For those who cannot get comp.lang.mumps in any other way:

To receive MUMPS-L and comp.lang.mumps:

Send an e-mail message To: The subject line doesn't matter. The message text should consist of the single line: SUBSCRIBE MUMPS-L

Within a short time, you'll get an automated acknowledgement from the list server confirming your subscription and giving other information, and you'll start getting the comp.lang.mumps and MUMPS-L posts.

To post a message to MUMPS-L and comp.lang.mumps: Send an e-mail message To:

Important: Notice the difference in the addresses. To start and stop subscriptions, you address the request to LISTSERV.

Thanks to:

  • American University, for hosting and operating the gateway;
  • Jim McIntosh, , for administering it;
  • Harold Pritchett, , owner and administrator of the MUMPS-L list;
  • and the BITnet organization generally.

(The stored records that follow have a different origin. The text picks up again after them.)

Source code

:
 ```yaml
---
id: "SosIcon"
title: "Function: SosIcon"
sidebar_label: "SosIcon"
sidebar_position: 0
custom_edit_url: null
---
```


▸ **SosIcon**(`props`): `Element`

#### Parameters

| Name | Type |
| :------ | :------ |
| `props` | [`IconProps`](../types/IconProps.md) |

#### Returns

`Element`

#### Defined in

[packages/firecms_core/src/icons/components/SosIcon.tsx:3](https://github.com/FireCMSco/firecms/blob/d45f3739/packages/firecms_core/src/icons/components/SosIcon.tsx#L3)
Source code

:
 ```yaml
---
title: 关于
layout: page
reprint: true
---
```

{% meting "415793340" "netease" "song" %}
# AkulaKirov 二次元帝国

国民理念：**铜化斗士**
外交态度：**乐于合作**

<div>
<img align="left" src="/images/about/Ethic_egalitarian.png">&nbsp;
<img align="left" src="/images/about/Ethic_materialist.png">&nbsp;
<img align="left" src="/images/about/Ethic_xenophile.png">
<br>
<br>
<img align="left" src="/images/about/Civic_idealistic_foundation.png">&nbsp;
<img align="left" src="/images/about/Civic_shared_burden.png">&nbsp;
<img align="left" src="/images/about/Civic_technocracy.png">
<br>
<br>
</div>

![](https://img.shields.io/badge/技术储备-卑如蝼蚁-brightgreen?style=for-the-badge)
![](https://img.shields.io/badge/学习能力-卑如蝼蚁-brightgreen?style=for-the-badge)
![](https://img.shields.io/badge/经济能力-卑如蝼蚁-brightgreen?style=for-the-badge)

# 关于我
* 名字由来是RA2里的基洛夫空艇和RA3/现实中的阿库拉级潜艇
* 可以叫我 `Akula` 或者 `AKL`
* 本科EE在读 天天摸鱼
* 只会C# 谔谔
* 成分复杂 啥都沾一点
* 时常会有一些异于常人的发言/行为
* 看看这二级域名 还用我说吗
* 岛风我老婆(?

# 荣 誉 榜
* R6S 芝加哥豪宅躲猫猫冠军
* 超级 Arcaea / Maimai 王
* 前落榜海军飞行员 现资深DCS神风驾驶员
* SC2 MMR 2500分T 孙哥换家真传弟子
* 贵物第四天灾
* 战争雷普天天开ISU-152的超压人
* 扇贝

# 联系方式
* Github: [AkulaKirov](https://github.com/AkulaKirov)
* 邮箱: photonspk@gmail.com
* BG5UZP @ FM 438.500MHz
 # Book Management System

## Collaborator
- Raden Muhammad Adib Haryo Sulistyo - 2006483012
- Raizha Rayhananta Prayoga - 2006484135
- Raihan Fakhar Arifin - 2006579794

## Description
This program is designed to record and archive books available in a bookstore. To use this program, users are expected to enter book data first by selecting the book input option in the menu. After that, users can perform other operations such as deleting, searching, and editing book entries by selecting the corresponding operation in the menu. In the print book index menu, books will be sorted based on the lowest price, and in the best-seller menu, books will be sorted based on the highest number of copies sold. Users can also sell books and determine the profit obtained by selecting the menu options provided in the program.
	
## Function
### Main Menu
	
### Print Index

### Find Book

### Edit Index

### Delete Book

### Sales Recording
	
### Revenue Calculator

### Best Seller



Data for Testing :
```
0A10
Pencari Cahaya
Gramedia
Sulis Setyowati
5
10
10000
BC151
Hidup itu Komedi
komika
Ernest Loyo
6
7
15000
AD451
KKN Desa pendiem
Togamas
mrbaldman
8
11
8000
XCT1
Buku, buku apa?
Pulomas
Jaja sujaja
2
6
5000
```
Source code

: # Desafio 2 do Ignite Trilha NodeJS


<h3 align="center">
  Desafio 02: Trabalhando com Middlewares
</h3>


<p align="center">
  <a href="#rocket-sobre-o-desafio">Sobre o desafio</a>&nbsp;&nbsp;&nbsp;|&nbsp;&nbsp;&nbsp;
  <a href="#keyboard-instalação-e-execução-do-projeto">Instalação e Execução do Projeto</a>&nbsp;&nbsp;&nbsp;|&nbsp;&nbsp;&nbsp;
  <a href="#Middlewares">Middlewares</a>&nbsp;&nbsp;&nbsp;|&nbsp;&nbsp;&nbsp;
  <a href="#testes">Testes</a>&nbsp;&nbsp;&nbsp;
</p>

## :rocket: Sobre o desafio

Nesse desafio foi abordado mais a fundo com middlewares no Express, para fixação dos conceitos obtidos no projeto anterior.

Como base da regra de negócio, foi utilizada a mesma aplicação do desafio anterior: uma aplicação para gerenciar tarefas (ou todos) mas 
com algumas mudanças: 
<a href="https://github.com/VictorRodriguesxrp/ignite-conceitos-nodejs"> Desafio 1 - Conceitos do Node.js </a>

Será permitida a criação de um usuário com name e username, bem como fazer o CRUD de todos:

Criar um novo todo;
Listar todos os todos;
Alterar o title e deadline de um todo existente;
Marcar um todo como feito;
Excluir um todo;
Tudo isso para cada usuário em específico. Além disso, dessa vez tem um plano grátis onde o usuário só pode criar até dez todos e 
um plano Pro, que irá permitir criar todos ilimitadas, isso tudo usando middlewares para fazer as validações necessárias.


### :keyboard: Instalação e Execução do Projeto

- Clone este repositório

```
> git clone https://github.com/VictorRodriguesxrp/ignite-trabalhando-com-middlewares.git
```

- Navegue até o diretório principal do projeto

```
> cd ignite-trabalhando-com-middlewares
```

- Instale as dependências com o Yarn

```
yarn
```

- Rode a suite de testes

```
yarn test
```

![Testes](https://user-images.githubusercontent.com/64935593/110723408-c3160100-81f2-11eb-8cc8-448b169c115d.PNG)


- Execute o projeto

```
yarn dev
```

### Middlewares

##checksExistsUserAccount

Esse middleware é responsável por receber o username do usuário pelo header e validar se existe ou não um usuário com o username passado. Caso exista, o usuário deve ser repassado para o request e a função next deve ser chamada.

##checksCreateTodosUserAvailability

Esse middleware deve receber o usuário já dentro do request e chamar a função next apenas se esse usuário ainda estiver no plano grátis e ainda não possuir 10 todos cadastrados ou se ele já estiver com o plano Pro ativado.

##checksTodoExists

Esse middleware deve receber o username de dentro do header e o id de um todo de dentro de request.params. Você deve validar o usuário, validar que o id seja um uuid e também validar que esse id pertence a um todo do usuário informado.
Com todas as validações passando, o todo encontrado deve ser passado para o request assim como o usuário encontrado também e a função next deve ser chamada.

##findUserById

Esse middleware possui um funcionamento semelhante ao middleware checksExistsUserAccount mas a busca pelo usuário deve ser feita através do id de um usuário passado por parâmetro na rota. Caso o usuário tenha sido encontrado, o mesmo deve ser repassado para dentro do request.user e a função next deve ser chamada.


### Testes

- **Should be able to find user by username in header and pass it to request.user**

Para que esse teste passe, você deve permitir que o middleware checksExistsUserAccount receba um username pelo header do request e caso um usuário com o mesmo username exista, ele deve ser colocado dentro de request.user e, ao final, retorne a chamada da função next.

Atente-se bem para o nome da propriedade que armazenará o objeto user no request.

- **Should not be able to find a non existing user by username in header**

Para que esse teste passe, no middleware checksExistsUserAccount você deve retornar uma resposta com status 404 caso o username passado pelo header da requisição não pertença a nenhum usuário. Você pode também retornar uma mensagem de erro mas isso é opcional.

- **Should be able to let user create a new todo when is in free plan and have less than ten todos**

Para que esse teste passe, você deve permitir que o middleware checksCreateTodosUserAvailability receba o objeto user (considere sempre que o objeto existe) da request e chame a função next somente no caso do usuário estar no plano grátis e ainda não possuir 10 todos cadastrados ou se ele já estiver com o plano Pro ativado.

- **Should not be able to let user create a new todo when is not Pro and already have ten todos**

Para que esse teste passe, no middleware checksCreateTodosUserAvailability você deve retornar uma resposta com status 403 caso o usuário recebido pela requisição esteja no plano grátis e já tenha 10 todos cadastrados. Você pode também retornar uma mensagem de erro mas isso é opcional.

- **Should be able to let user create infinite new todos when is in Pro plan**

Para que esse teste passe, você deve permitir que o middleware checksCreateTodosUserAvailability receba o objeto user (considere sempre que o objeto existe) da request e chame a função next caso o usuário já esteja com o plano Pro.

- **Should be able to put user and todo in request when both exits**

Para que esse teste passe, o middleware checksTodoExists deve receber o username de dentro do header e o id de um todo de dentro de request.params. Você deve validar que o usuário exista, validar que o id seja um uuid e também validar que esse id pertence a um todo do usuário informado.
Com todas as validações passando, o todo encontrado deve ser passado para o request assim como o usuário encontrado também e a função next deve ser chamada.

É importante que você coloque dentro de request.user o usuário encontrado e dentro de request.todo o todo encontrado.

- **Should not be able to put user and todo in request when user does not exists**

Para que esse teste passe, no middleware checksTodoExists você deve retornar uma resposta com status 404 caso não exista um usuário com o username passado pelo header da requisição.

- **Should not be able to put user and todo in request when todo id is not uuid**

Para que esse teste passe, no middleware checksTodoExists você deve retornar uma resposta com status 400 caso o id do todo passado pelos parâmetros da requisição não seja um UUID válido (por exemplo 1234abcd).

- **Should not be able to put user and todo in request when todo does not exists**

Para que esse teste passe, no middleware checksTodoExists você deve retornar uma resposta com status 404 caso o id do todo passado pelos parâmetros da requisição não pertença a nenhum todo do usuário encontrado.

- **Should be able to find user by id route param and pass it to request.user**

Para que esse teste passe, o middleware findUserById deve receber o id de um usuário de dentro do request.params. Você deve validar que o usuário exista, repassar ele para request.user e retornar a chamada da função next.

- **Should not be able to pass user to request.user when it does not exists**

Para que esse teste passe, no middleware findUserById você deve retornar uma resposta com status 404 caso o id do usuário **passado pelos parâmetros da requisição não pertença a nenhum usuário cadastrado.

Some users have advised making sure that you understand CompuServe's rates, terms, and conditions before using CompuServe to access comp.lang.mumps, as the charges may be higher than anticipated. As of 11/28/94, according to a CompuServe representative (Julie Borders), Newsgroup access is an "extended service" charged by the hour at the same rate as other extended services. "To send Internet e-mail it is $.15 for the first 7500 characters and $.05 for each additional 2500 characters. It is the same rate to receive Internet e-mail." -- [Daniel P.B. Smith]


CompuServe now offers direct newsreader access to the Usenet newsgroups. CompuServe subscribers may already using the MUMPS-L gateway, as described above. If you are doing this now and are satisfied with this system, there's no need to change.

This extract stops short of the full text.